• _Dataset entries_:
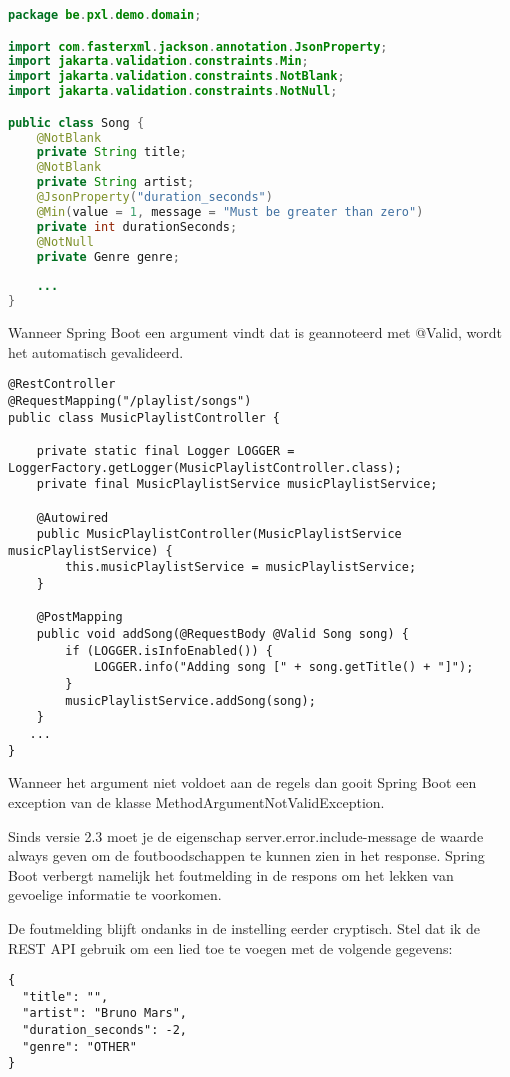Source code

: \begin{lstlisting}[language=java, frame=single]
package be.pxl.demo.domain;

import com.fasterxml.jackson.annotation.JsonProperty;
import jakarta.validation.constraints.Min;
import jakarta.validation.constraints.NotBlank;
import jakarta.validation.constraints.NotNull;

public class Song {
	@NotBlank
	private String title;
	@NotBlank
	private String artist;
	@JsonProperty("duration_seconds")
	@Min(value = 1, message = "Must be greater than zero")
	private int durationSeconds;
	@NotNull
	private Genre genre;
	
	...
}
\end{lstlisting}

Wanneer Spring Boot een argument vindt dat is geannoteerd met @Valid,  wordt het automatisch gevalideerd.

\begin{lstlisting}
@RestController
@RequestMapping("/playlist/songs")
public class MusicPlaylistController {

	private static final Logger LOGGER = LoggerFactory.getLogger(MusicPlaylistController.class);
	private final MusicPlaylistService musicPlaylistService;

	@Autowired
	public MusicPlaylistController(MusicPlaylistService musicPlaylistService) {
		this.musicPlaylistService = musicPlaylistService;
	}

	@PostMapping
	public void addSong(@RequestBody @Valid Song song) {
		if (LOGGER.isInfoEnabled()) {
			LOGGER.info("Adding song [" + song.getTitle() + "]");
		}
		musicPlaylistService.addSong(song);
	}
   ...
}
\end{lstlisting}

Wanneer het argument niet voldoet aan de regels dan gooit Spring Boot een exception van de klasse MethodArgumentNotValidException.

Sinds versie 2.3 moet je de eigenschap server.error.include-message de waarde always geven om de foutboodschappen te kunnen zien in het response. Spring Boot verbergt namelijk het foutmelding in de respons om het lekken van gevoelige informatie te voorkomen. 

De foutmelding blijft ondanks in de instelling eerder cryptisch.  Stel dat ik de REST API gebruik om een lied toe te voegen met de volgende gegevens:

\begin{verbatim}
{
  "title": "",
  "artist": "Bruno Mars",
  "duration_seconds": -2,
  "genre": "OTHER"
}
\end{verbatim}


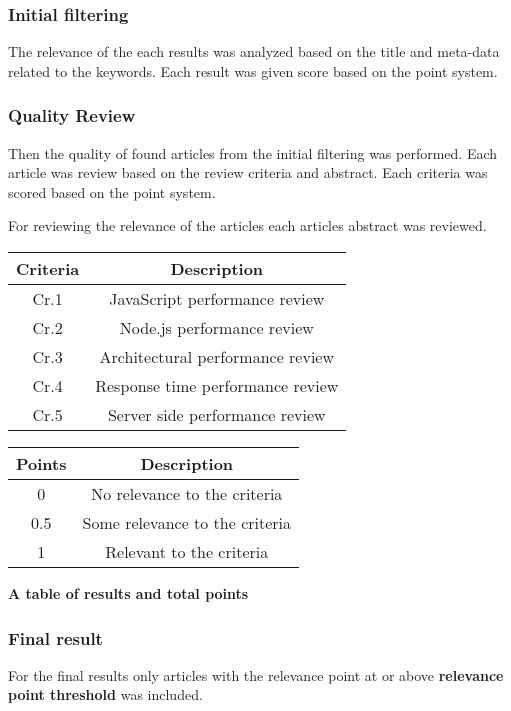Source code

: \subsubsection{Initial filtering}
The relevance of the each results was analyzed based on the title and meta-data related to the keywords. Each result was given score based on the point system.

\subsubsection{Quality Review}
Then the quality of found articles from the initial filtering was performed.
Each article was review based on the review criteria and abstract.
Each criteria was scored based on the point system.

For reviewing the relevance of the articles each articles abstract was reviewed.

\begin{flushleft}
\begin{tabular}{|c c|} 
 \hline
 Criteria & Description \\ [0.5ex] 
 \hline
  Cr.1 & JavaScript performance review  \\ 
  \hline
  Cr.2 & Node.js performance review  \\ 
  \hline
  Cr.3 & Architectural performance review  \\ 
  \hline
  Cr.4 & Response time performance review  \\ 
  \hline
  Cr.5 & Server side performance review  \\ 
  \hline
\end{tabular}
\end{flushleft}


\begin{flushleft}
\begin{tabular}{|c c|} 
 \hline
 Points & Description \\ [0.5ex] 
 \hline
  0 & No relevance to the criteria  \\ 
 \hline
  0.5 & Some relevance to the criteria \\ 
 \hline
 1 & Relevant to the criteria \\ 
 \hline
\end{tabular}
\end{flushleft}

\textbf{A table of results and total points}

\subsubsection{Final result}
For the final results only articles with the relevance point at or above \textbf{relevance point threshold} was included.

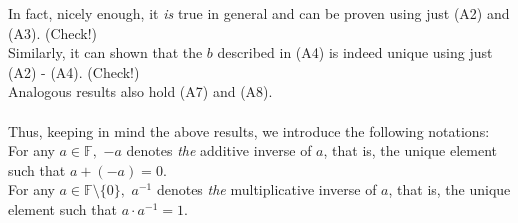\documentclass{article}
\begin{document}
In fact, nicely enough, it \emph{is} true in general and can be proven using just (A2) and (A3). (Check!)\\
Similarly, it can shown that the $b$ described in (A4) is indeed unique using just (A2) - (A4). (Check!)\\
Analogous results also hold (A7) and (A8).\\~\\
Thus, keeping in mind the above results, we introduce the following notations:\\
For any $a \in \mathbb{F},$ $-a$ denotes \emph{the} additive inverse of $a$, that is, the unique element such that $a + (-a) = 0.$\\
For any $a \in \mathbb{F}\setminus\{0\},$ $a^{-1}$ denotes \emph{the} multiplicative inverse of $a$, that is, the unique element such that $a \cdot a^{-1} = 1.$
\end{document}
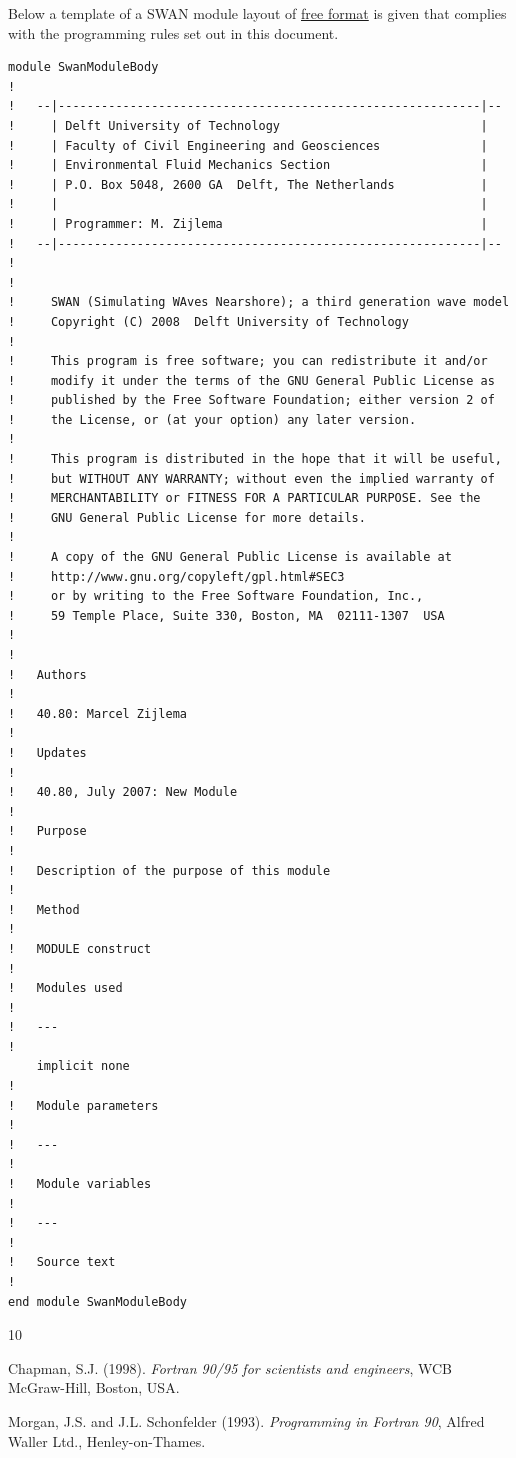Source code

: \documentclass[12pt]{book}
\begin{document}
\newpage
\noindent
Below a template of a SWAN module layout of \underline{free format} is given that complies with the programming rules set out in this document.
\\[2ex]
\begin{verbatim}
module SwanModuleBody
!
!   --|-----------------------------------------------------------|--
!     | Delft University of Technology                            |
!     | Faculty of Civil Engineering and Geosciences              |
!     | Environmental Fluid Mechanics Section                     |
!     | P.O. Box 5048, 2600 GA  Delft, The Netherlands            |
!     |                                                           |
!     | Programmer: M. Zijlema                                    |
!   --|-----------------------------------------------------------|--
!
!
!     SWAN (Simulating WAves Nearshore); a third generation wave model
!     Copyright (C) 2008  Delft University of Technology
!
!     This program is free software; you can redistribute it and/or
!     modify it under the terms of the GNU General Public License as
!     published by the Free Software Foundation; either version 2 of
!     the License, or (at your option) any later version.
!
!     This program is distributed in the hope that it will be useful,
!     but WITHOUT ANY WARRANTY; without even the implied warranty of
!     MERCHANTABILITY or FITNESS FOR A PARTICULAR PURPOSE. See the
!     GNU General Public License for more details.
!
!     A copy of the GNU General Public License is available at
!     http://www.gnu.org/copyleft/gpl.html#SEC3
!     or by writing to the Free Software Foundation, Inc.,
!     59 Temple Place, Suite 330, Boston, MA  02111-1307  USA
!
!
!   Authors
!
!   40.80: Marcel Zijlema
!
!   Updates
!
!   40.80, July 2007: New Module
!
!   Purpose
!
!   Description of the purpose of this module
!
!   Method
!
!   MODULE construct
!
!   Modules used
!
!   ---
!
    implicit none
!
!   Module parameters
!
!   ---
!
!   Module variables
!
!   ---
!
!   Source text
!
end module SwanModuleBody
\end{verbatim}

\newpage
\markboth{}{}
\begin{thebibliography}{10}

Chapman, S.J. (1998). {\it Fortran 90/95 for scientists and engineers}, WCB McGraw-Hill, Boston, USA.

Morgan, J.S. and J.L. Schonfelder (1993). {\it Programming in Fortran 90}, Alfred Waller Ltd.,
Henley-on-Thames.

\end{thebibliography}
\end{document}
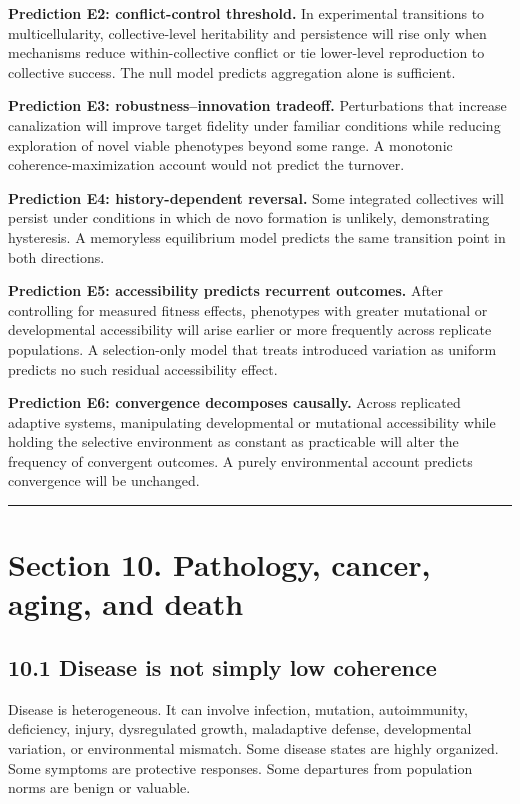 \documentclass[
  11pt,
]{article}
\begin{document}
\textbf{Prediction E2: conflict-control threshold.} In experimental
transitions to multicellularity, collective-level heritability and
persistence will rise only when mechanisms reduce within-collective
conflict or tie lower-level reproduction to collective success. The null
model predicts aggregation alone is sufficient.

\textbf{Prediction E3: robustness--innovation tradeoff.} Perturbations
that increase canalization will improve target fidelity under familiar
conditions while reducing exploration of novel viable phenotypes beyond
some range. A monotonic coherence-maximization account would not predict
the turnover.

\textbf{Prediction E4: history-dependent reversal.} Some integrated
collectives will persist under conditions in which de novo formation is
unlikely, demonstrating hysteresis. A memoryless equilibrium model
predicts the same transition point in both directions.

\textbf{Prediction E5: accessibility predicts recurrent outcomes.} After
controlling for measured fitness effects, phenotypes with greater
mutational or developmental accessibility will arise earlier or more
frequently across replicate populations. A selection-only model that
treats introduced variation as uniform predicts no such residual
accessibility effect.

\textbf{Prediction E6: convergence decomposes causally.} Across
replicated adaptive systems, manipulating developmental or mutational
accessibility while holding the selective environment as constant as
practicable will alter the frequency of convergent outcomes. A purely
environmental account predicts convergence will be unchanged.

\begin{center}\rule{0.5\linewidth}{0.5pt}\end{center}

\section{Section 10. Pathology, cancer, aging, and
death}\label{section-10.-pathology-cancer-aging-and-death}

\subsection{10.1 Disease is not simply low
coherence}\label{disease-is-not-simply-low-coherence}

Disease is heterogeneous. It can involve infection, mutation,
autoimmunity, deficiency, injury, dysregulated growth, maladaptive
defense, developmental variation, or environmental mismatch. Some
disease states are highly organized. Some symptoms are protective
responses. Some departures from population norms are benign or valuable.
\end{document}
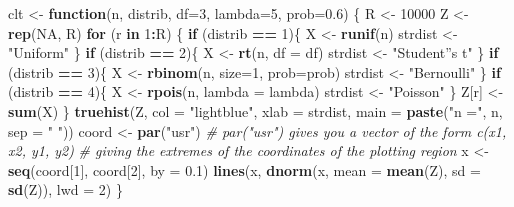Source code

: \documentclass[]{article}
\newenvironment{Shaded}{\begin{snugshade}}{\end{snugshade}}
\newcommand{\KeywordTok}[1]{\textcolor[rgb]{0.13,0.29,0.53}{\textbf{#1}}}
\newcommand{\DataTypeTok}[1]{\textcolor[rgb]{0.13,0.29,0.53}{#1}}
\newcommand{\DecValTok}[1]{\textcolor[rgb]{0.00,0.00,0.81}{#1}}
\newcommand{\FloatTok}[1]{\textcolor[rgb]{0.00,0.00,0.81}{#1}}
\newcommand{\StringTok}[1]{\textcolor[rgb]{0.31,0.60,0.02}{#1}}
\newcommand{\CommentTok}[1]{\textcolor[rgb]{0.56,0.35,0.01}{\textit{#1}}}
\newcommand{\OtherTok}[1]{\textcolor[rgb]{0.56,0.35,0.01}{#1}}
\newcommand{\ControlFlowTok}[1]{\textcolor[rgb]{0.13,0.29,0.53}{\textbf{#1}}}
\newcommand{\OperatorTok}[1]{\textcolor[rgb]{0.81,0.36,0.00}{\textbf{#1}}}
\newcommand{\NormalTok}[1]{#1}
\begin{document}
\begin{Shaded}
\begin{Highlighting}[]
\NormalTok{clt <-}\StringTok{ }\ControlFlowTok{function}\NormalTok{(n, distrib, }\DataTypeTok{df=}\DecValTok{3}\NormalTok{, }\DataTypeTok{lambda=}\DecValTok{5}\NormalTok{, }\DataTypeTok{prob=}\FloatTok{0.6}\NormalTok{) \{}
\NormalTok{  R <-}\StringTok{ }\DecValTok{10000}
\NormalTok{  Z <-}\StringTok{ }\KeywordTok{rep}\NormalTok{(}\OtherTok{NA}\NormalTok{, R)}
  \ControlFlowTok{for}\NormalTok{ (r }\ControlFlowTok{in} \DecValTok{1}\OperatorTok{:}\NormalTok{R) \{}
      \ControlFlowTok{if}\NormalTok{ (distrib }\OperatorTok{==}\StringTok{ }\DecValTok{1}\NormalTok{)\{}
\NormalTok{        X <-}\StringTok{ }\KeywordTok{runif}\NormalTok{(n)}
\NormalTok{        strdist <-}\StringTok{ "Uniform"}
\NormalTok{        \}}
      \ControlFlowTok{if}\NormalTok{ (distrib }\OperatorTok{==}\StringTok{ }\DecValTok{2}\NormalTok{)\{}
\NormalTok{        X <-}\StringTok{ }\KeywordTok{rt}\NormalTok{(n, }\DataTypeTok{df =}\NormalTok{ df)}
\NormalTok{        strdist <-}\StringTok{ "Student''s t"}
\NormalTok{        \}}
      \ControlFlowTok{if}\NormalTok{ (distrib }\OperatorTok{==}\StringTok{ }\DecValTok{3}\NormalTok{)\{}
\NormalTok{        X <-}\StringTok{ }\KeywordTok{rbinom}\NormalTok{(n, }\DataTypeTok{size=}\DecValTok{1}\NormalTok{, }\DataTypeTok{prob=}\NormalTok{prob)}
\NormalTok{        strdist <-}\StringTok{ "Bernoulli"}
\NormalTok{        \}}
      \ControlFlowTok{if}\NormalTok{ (distrib }\OperatorTok{==}\StringTok{ }\DecValTok{4}\NormalTok{)\{}
\NormalTok{        X <-}\StringTok{ }\KeywordTok{rpois}\NormalTok{(n, }\DataTypeTok{lambda =}\NormalTok{ lambda)}
\NormalTok{        strdist <-}\StringTok{ "Poisson"}
\NormalTok{        \}}
\NormalTok{      Z[r] <-}\StringTok{ }\KeywordTok{sum}\NormalTok{(X)}
\NormalTok{  \}}
  \KeywordTok{truehist}\NormalTok{(Z, }\DataTypeTok{col =} \StringTok{"lightblue"}\NormalTok{, }\DataTypeTok{xlab =}\NormalTok{ strdist, }\DataTypeTok{main =} \KeywordTok{paste}\NormalTok{(}\StringTok{"n ="}\NormalTok{, n, }\DataTypeTok{sep =} \StringTok{" "}\NormalTok{))}
\NormalTok{  coord <-}\StringTok{ }\KeywordTok{par}\NormalTok{(}\StringTok{"usr"}\NormalTok{)}
  \CommentTok{# par("usr") gives you a vector of the form c(x1, x2, y1, y2)}
  \CommentTok{# giving the extremes of the coordinates of the plotting region}
\NormalTok{  x <-}\StringTok{ }\KeywordTok{seq}\NormalTok{(coord[}\DecValTok{1}\NormalTok{], coord[}\DecValTok{2}\NormalTok{], }\DataTypeTok{by =} \FloatTok{0.1}\NormalTok{)}
  \KeywordTok{lines}\NormalTok{(x, }\KeywordTok{dnorm}\NormalTok{(x, }\DataTypeTok{mean =} \KeywordTok{mean}\NormalTok{(Z), }\DataTypeTok{sd =} \KeywordTok{sd}\NormalTok{(Z)), }\DataTypeTok{lwd =} \DecValTok{2}\NormalTok{)}
\NormalTok{\}}
\end{Highlighting}
\end{Shaded}
\end{document}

• _What you will do_:
For this exercise, gather every line of the data that contains the word "outcomes".

• _Output below_:
\textbf{Prediction E5: accessibility predicts recurrent outcomes.} After
practicable will alter the frequency of convergent outcomes. A purely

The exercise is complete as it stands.